■ Exercise description ■
Please repeat, from the entries that follow, the lines from the one containing "several recent collaborations" through the one containing "histories from around" exactly, adding nothing.

■ Data to use ■
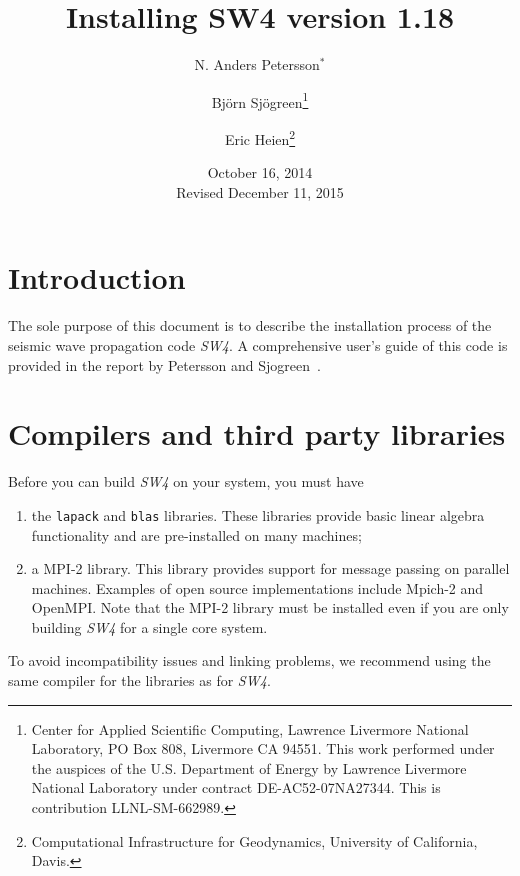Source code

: \documentclass[11pt]{article}
\begin{document}
\title{Installing SW4 version 1.18}

\author{ N. Anders Petersson$^*$ \and Bj\"orn Sj\"ogreen\thanks{Center for Applied Scientific
    Computing, Lawrence Livermore National Laboratory, PO Box 808, Livermore CA 94551. This work
    performed under the auspices of the U.S. Department of Energy by Lawrence Livermore National
    Laboratory under contract DE-AC52-07NA27344. This is contribution LLNL-SM-662989.} \and Eric
  Heien\thanks{Computational Infrastructure for Geodynamics, University of California, Davis.}}
\date{October 16, 2014\\Revised December 11, 2015}
\maketitle




\tableofcontents

\section{Introduction}
The sole purpose of this document is to describe the installation process of the seismic wave
propagation code \emph{SW4}. A comprehensive user's guide of this code is provided in the report by
Petersson and Sjogreen~\cite{SW4-11}.

\section{Compilers and third party libraries}

Before you can build \emph{SW4} on your system, you must have
\begin{enumerate}
\item the \verb+lapack+ and \verb+blas+ libraries. These libraries provide basic linear algebra
  functionality and are pre-installed on many machines;
\item a MPI-2 library. This library provides support for message passing on parallel
  machines. Examples of open source implementations include Mpich-2 and OpenMPI. Note that the MPI-2
  library must be installed even if you are only building \emph{SW4} for a single core system.
\end{enumerate}
To avoid incompatibility issues and linking problems, we recommend using the same compiler for
the libraries as for \emph{SW4}.
\end{document}
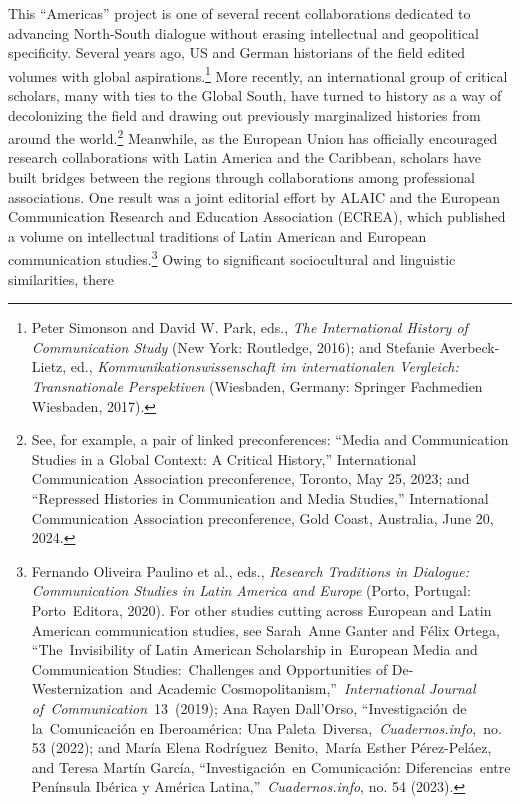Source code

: \documentclass{tufte-handout}
\begin{document}
This ``Americas'' project is one of several recent collaborations
dedicated to advancing North-South dialogue without erasing intellectual
and geopolitical specificity. Several years ago, US and German
historians of the field edited volumes with global
aspirations.\footnote{Peter Simonson and David W. Park, eds., \emph{The
  International History of Communication Study} (New York: Routledge,
  2016); and Stefanie Averbeck-Lietz, ed.,
  \emph{Kommunikationswissenschaft im internationalen Vergleich:
  Transnationale Perspektiven} (Wiesbaden, Germany: Springer Fachmedien
  Wiesbaden, 2017).} More recently, an international group of critical
scholars, many with ties to the Global South, have turned to history as
a way of decolonizing the field and drawing out previously marginalized
histories from around the world.\footnote{See, for example, a pair of
  linked preconferences: ``Media and Communication Studies in a Global
  Context: A Critical History,'' International Communication Association
  preconference, Toronto, May 25, 2023; and ``Repressed Histories in
  Communication and Media Studies,'' International Communication
  Association preconference, Gold Coast, Australia, June 20, 2024.}
Meanwhile, as the European Union has officially encouraged research
collaborations with Latin America and the Caribbean, scholars have built
bridges between the regions through collaborations among professional
associations. One result was a joint editorial effort by ALAIC and the
European Communication Research and Education Association (ECREA), which
published a volume on intellectual traditions of Latin American and
European communication studies.\footnote{Fernando Oliveira Paulino et
  al., eds., \emph{Research Traditions in Dialogue: Communication
  Studies in Latin America and Europe} (Porto, Portugal: Porto~Editora,
  2020). For other studies cutting across European and Latin American
  communication studies, see Sarah~Anne Ganter and Félix Ortega,
  ``The~Invisibility of Latin American Scholarship in~European Media and
  Communication Studies:~Challenges and Opportunities of
  De-Westernization~and Academic Cosmopolitanism,''~\emph{International
  Journal of~Communication}~13~(2019); Ana Rayen Dall'Orso,
  ``Investigación de la~Comunicación en Iberoamérica: Una
  Paleta~Diversa,~\emph{Cuadernos.info},\emph{~}no. 53 (2022); and María
  Elena Rodríguez~Benito,~María Esther Pérez-Peláez, and Teresa Martín
  García, ``Investigación~en Comunicación: Diferencias~entre Península
  Ibérica y América Latina,''~\emph{Cuadernos.info}, no. 54 (2023).} 
Owing to significant sociocultural and linguistic similarities, there
\end{document}
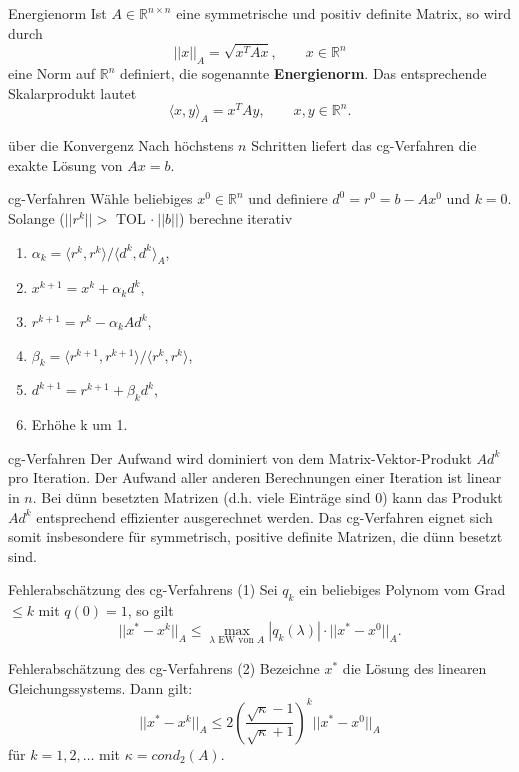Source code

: 
\begin{flashcard}[Definition]{Energienorm}
Ist $A \in \mathbb{R}^{n \times n}$ eine symmetrische und positiv definite Matrix, so wird durch
$$||x||_A = \sqrt{x^TAx}, \qquad x \in \mathbb{R}^n$$
eine Norm auf $\mathbb{R}^n$ definiert, die sogenannte \textbf{Energienorm}. Das entsprechende Skalarprodukt lautet
$$\langle x, y \rangle_A = x^TAy, \qquad x,y \in \mathbb{R}^n.$$
\end{flashcard}

\begin{flashcard}[Satz]{über die Konvergenz}
Nach höchstens $n$ Schritten liefert das cg-Verfahren die exakte Lösung von $Ax = b$.
\end{flashcard}

\begin{flashcard}[Algorithmus]{cg-Verfahren}
Wähle beliebiges $x^0 \in \mathbb{R}^n$ und definiere $d^0 = r^0 = b-Ax^0$ und $k=0$.\\
Solange ($||r^k|| >$ TOL $ \cdot \ ||b||$) berechne iterativ
\begin{enumerate}
	\item $\alpha_k = \langle r^k, r^k \rangle /  \langle d^k, d^k \rangle_A$,
	\item $x^{k+1} = x^k + \alpha_k d^k$,
	\item $r^{k+1} = r^k - \alpha_k Ad^k$,
	\item $\beta_k = \langle r^{k+1}, r^{k+1} \rangle / \langle r^k, r^k \rangle$,
	\item $d^{k+1} = r^{k+1} + \beta_k d^k$,
	\item Erhöhe k um 1.
\end{enumerate}
\end{flashcard}

\begin{flashcard}[Aufwand]{cg-Verfahren}
Der Aufwand wird dominiert von dem Matrix-Vektor-Produkt $Ad^k$ pro Iteration. Der Aufwand aller anderen Berechnungen einer Iteration ist linear in $n$. Bei dünn besetzten Matrizen (d.h. viele Einträge sind 0) kann das Produkt $Ad^k$ entsprechend effizienter ausgerechnet werden. Das cg-Verfahren eignet sich somit insbesondere für symmetrisch, positive definite Matrizen, die dünn besetzt sind.
\end{flashcard}

\begin{flashcard}[Satz]{Fehlerabschätzung des cg-Verfahrens (1)}
Sei $q_k$ ein beliebiges Polynom vom Grad $\leq k$ mit $q(0) = 1$, so gilt
$$||x^* - x^k||_A \leq \max_{\lambda \text{ EW von } A} |q_k(\lambda)| \cdot ||x^* - x^0||_A.$$
\end{flashcard}

\begin{flashcard}[Satz]{Fehlerabschätzung des cg-Verfahrens (2)}
Bezeichne $x^*$ die Lösung des linearen Gleichungssystems. Dann gilt:
$$||x^* - x^k||_A \leq 2 \left( \frac{\sqrt{\kappa}-1}{\sqrt{\kappa}+1}\right)^k ||x^* - x^0||_A$$
für $k = 1, 2, \ldots$ mit $\kappa = cond_2(A)$.
\end{flashcard}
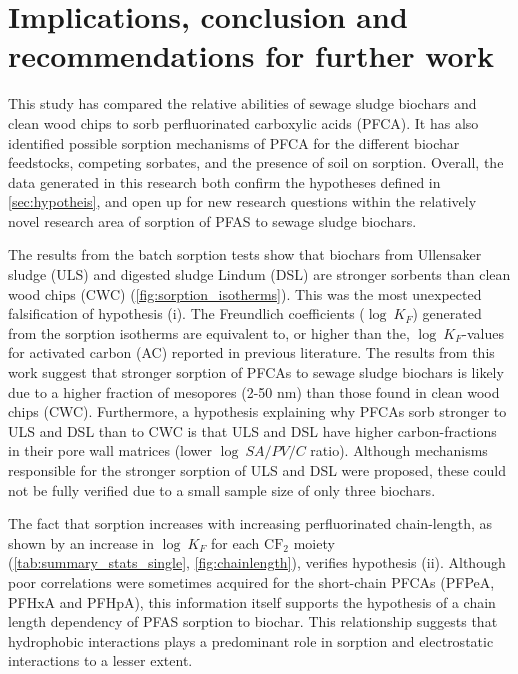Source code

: \chapter{Implications, conclusion and recommendations for further work}\label{chap:Conclusion}
This study has compared the relative abilities of sewage sludge biochars and clean wood chips to sorb perfluorinated carboxylic acids (PFCA). It has also identified possible sorption mechanisms of PFCA for the different biochar feedstocks, competing sorbates, and the presence of soil on sorption. Overall, the data generated in this research both confirm the hypotheses defined in \cref{sec:hypotheis}, and open up for new research questions within the relatively novel research area of sorption of PFAS to sewage sludge biochars.

The results from the batch sorption tests show that biochars from Ullensaker sludge (ULS) and digested sludge Lindum (DSL) are stronger sorbents than clean wood chips (CWC) (\cref{fig:sorption_isotherms}). This was the most unexpected falsification of hypothesis (i). The Freundlich coefficients ($\log~K_F$) generated from the sorption isotherms are equivalent to, or higher than the, $\log~K_F$-values for activated carbon (AC) reported in previous literature. The results from this work suggest that stronger sorption of PFCAs to sewage sludge biochars is likely due to a higher fraction of mesopores (2-50 nm) than those found in clean wood chips (CWC). Furthermore, a hypothesis explaining why PFCAs sorb stronger to ULS and DSL than to CWC is that ULS and DSL have higher carbon-fractions in their pore wall matrices (lower $\log~SA/PV/C$ ratio). Although mechanisms responsible for the stronger sorption of ULS and DSL were proposed, these could not be fully verified due to a small sample size of only three biochars. 

The fact that sorption increases with increasing perfluorinated chain-length, as shown by an increase in $\log~K_F$ for each $\mathrm{CF_2}$ moiety (\cref{tab:summary_stats_single}, \cref{fig:chainlength}), verifies hypothesis (ii). Although poor correlations were sometimes acquired for the short-chain PFCAs (PFPeA, PFHxA and PFHpA), this information itself supports the hypothesis of a chain length dependency of PFAS sorption to biochar. This relationship suggests that hydrophobic interactions plays a predominant role in sorption and electrostatic interactions to a lesser extent. 

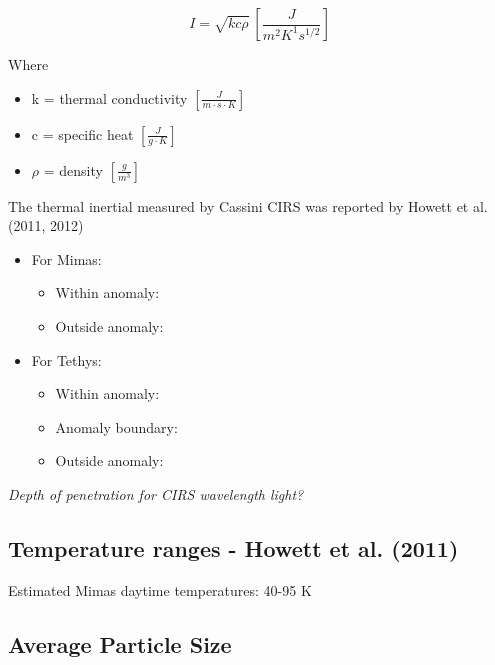 \documentclass[11pt]{article} %
\begin{document}
	\begin{equation}
	I = \sqrt{kc\rho} \: [\frac{J}{m^{2} K^{1} s^{1/2}}]
	\end{equation}

	\hspace{1cm}
	Where
	\begin{itemize}[leftmargin=3cm]
	\item k = thermal conductivity $[\frac{J}{m \cdot s \cdot K}]$
	\item c = specific heat $[\frac{J}{g \cdot K}]$
	\item $\rho$ = density $[\frac{g}{m^{3}}]$
	\end{itemize}

	The thermal inertial measured by Cassini CIRS was reported by Howett et al. (2011, 2012)
	\begin{itemize}
		\item For Mimas:
		\begin{itemize}
			\item Within anomaly: 
			\item Outside anomaly: 
		\end{itemize}
		\item For Tethys:
		\begin{itemize}
			\item Within anomaly: 
			\item Anomaly boundary: 
			\item Outside anomaly: 
		\end{itemize}
	\end{itemize}
		
	\emph{Depth of penetration for CIRS wavelength light?}
	
\subsection{Temperature ranges - Howett et al. (2011)}
\label{sec:temperature}

	Estimated Mimas daytime temperatures: 40-95 K
	
\subsection{Average Particle Size}
\label{sec:size}

	
\end{document}
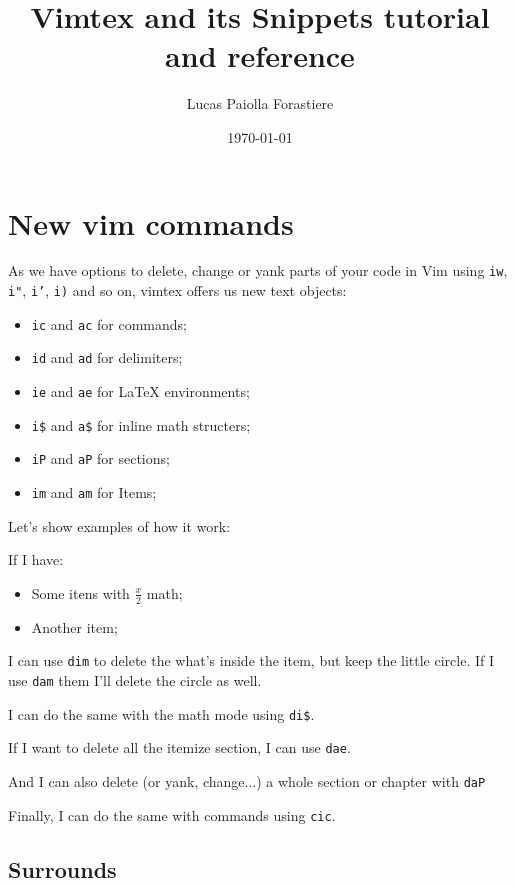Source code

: \documentclass[12pt, a4paper, oneside]{book}
\title{Vimtex and its Snippets tutorial and reference}
\date{\today}
\author{Lucas Paiolla Forastiere}
\begin{document}
\maketitle
\tableofcontents
\newpage


\chapter{New vim commands}

As we have options to delete, change or yank parts of your code in Vim using
\texttt{iw}, \texttt{i"}, \texttt{i'}, \texttt{i)} and so on, vimtex offers
us new text objects:

\begin{itemize}
    \item \texttt{ic} and \texttt{ac} for commands;
    \item \texttt{id} and \texttt{ad} for delimiters;
    \item \texttt{ie} and \texttt{ae} for LaTeX environments;
    \item \texttt{i\$} and \texttt{a\$} for inline math structers;
    \item \texttt{iP} and \texttt{aP} for sections;
    \item \texttt{im} and \texttt{am} for Items;
\end{itemize}

Let's show examples of how it work:

If I have:

\begin{itemize}
    \item Some itens with $\frac{x}{2}$ math;
    \item Another item;
\end{itemize}

I can use \texttt{dim} to delete the what's inside the item, but keep
the little circle. If I use \texttt{dam} them I'll delete the circle as well.

I can do the same with the math mode using \texttt{di\$}.

If I want to delete all the itemize section, I can use \texttt{dae}.

And I can also delete (or yank, change...) a whole section or chapter with
\texttt{daP}

Finally, I can do the same with commands using \texttt{cic}.

\section{Surrounds}
\end{document}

■ Your response ■
This ``Americas'' project is one of several recent collaborations
dedicated to advancing North-South dialogue without erasing intellectual
and geopolitical specificity. Several years ago, US and German
historians of the field edited volumes with global
aspirations.\footnote{Peter Simonson and David W. Park, eds., \emph{The
  International History of Communication Study} (New York: Routledge,
  2016); and Stefanie Averbeck-Lietz, ed.,
  \emph{Kommunikationswissenschaft im internationalen Vergleich:
  Transnationale Perspektiven} (Wiesbaden, Germany: Springer Fachmedien
  Wiesbaden, 2017).} More recently, an international group of critical
scholars, many with ties to the Global South, have turned to history as
a way of decolonizing the field and drawing out previously marginalized
histories from around the world.\footnote{See, for example, a pair of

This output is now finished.